Each week, SNL’s writers and performers trudge toward Saturday’s live broadcast and the looming possibility of “imminent failure,” said Michaels, and this pressure-cooker pace ignites creative energy.

“It is axiomatic to me that there’s no creativity without boundaries,” he said.

To free and lift creative potential, try imposing these boundaries on yourself:

1. Step away from that computer.

Depend on computers for every answer and you’ll often wind up with far too many answers. That’s the opinion of legendary industrial designer Irving Harper, who created the original Herman Miller logo and the first sunburst clocks.

Harper does own an Apple computer — but it’s typically tucked away in his studio closet.

“With a computer, there are too many choices,” he told the New York Times, “and I always like working within limits. If you look at Mozart, who had this strict classical framework, — an allegro, an andante, a scherzo and a finale — you see that within that formula he got results he might never haven gotten if he had all the options in the world.”

2. Make a ‘Don’t Do’ list.

In addition to determining what you want to do for a particular project, also decide tropes and bromides to avoid.

Before filming “Contagion,” director Steven Soderbergh decided which disaster-movie clichés he wanted to sidestep.

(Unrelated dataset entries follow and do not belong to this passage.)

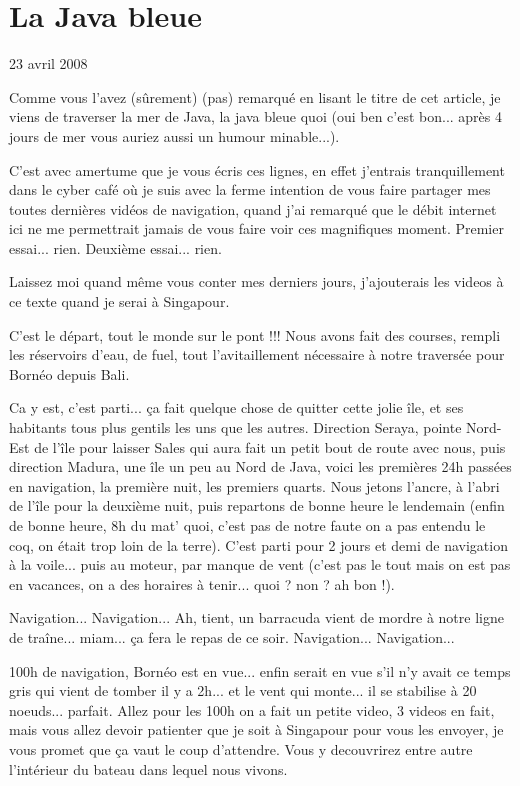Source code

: \section{La Java bleue}

23 avril 2008

\begin{multicols}{2}

Comme vous l'avez (sûrement) (pas) remarqué en lisant le titre de cet article, je viens de traverser la mer de Java, la java bleue quoi (oui ben c'est bon... après 4 jours de mer vous auriez aussi un humour minable...).

C'est avec amertume que je vous écris ces lignes, en effet j'entrais tranquillement dans le cyber café où je suis avec la ferme intention de vous faire partager mes toutes dernières vidéos de navigation, quand j'ai remarqué que le débit internet ici ne me permettrait jamais de vous faire voir ces magnifiques moment. Premier essai... rien. Deuxième essai... rien.

Laissez moi quand même vous conter mes derniers jours, j'ajouterais les videos à ce texte quand je serai à Singapour.

C'est le départ, tout le monde sur le pont !!! Nous avons fait des courses, rempli les réservoirs d'eau, de fuel, tout l'avitaillement nécessaire à notre traversée pour Bornéo depuis Bali.

Ca y est, c'est parti... ça fait quelque chose de quitter cette jolie île, et ses habitants tous plus gentils les uns que les autres. Direction Seraya, pointe Nord-Est de l'île pour laisser Sales qui aura fait un petit bout de route avec nous, puis direction Madura, une île un peu au Nord de Java, voici les premières 24h passées en navigation, la première nuit, les premiers quarts. Nous jetons l'ancre, à l'abri de l'île pour la deuxième nuit, puis repartons de bonne heure le lendemain (enfin de bonne heure, 8h du mat' quoi, c'est pas de notre faute on a pas entendu le coq, on était trop loin de la terre). C'est parti pour 2 jours et demi de navigation à la voile... puis au moteur, par manque de vent (c'est pas le tout mais on est pas en vacances, on a des horaires à tenir... quoi ? non ? ah bon !).

Navigation... Navigation... Ah, tient, un barracuda vient de mordre à notre ligne de traîne... miam... ça fera le repas de ce soir. Navigation... Navigation...

100h de navigation, Bornéo est en vue... enfin serait en vue s'il n'y avait ce temps gris qui vient de tomber il y a 2h... et le vent qui monte... il se stabilise à 20 noeuds... parfait. Allez pour les 100h on a fait un petite video, 3 videos en fait, mais vous allez devoir patienter que je soit à Singapour pour vous les envoyer, je vous promet que ça vaut le coup d'attendre. Vous y decouvrirez entre autre l'intérieur du bateau dans lequel nous vivons.


\end{multicols}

“We had a list we refused to do,” he explained to New York magazine. “Can’t show the president. No helicopter shots. Can’t go somewhere and show people suffering where our characters haven’t been. Those restrictions made us think laterally, which was good.”

3. Place hard deadlines on yourself.

With the right mindset, deadlines become lifelines for creativity. Just ask singer and songwriter Jack White.

“Deadlines and things make you creative,” White said in the “Under Great White Northern Lights” documentary film.

“But opportunity and telling yourself you have all the time in the world, you have all the money in the world, you have all the colors in the palette you want, anything you want – that just kills creativity.”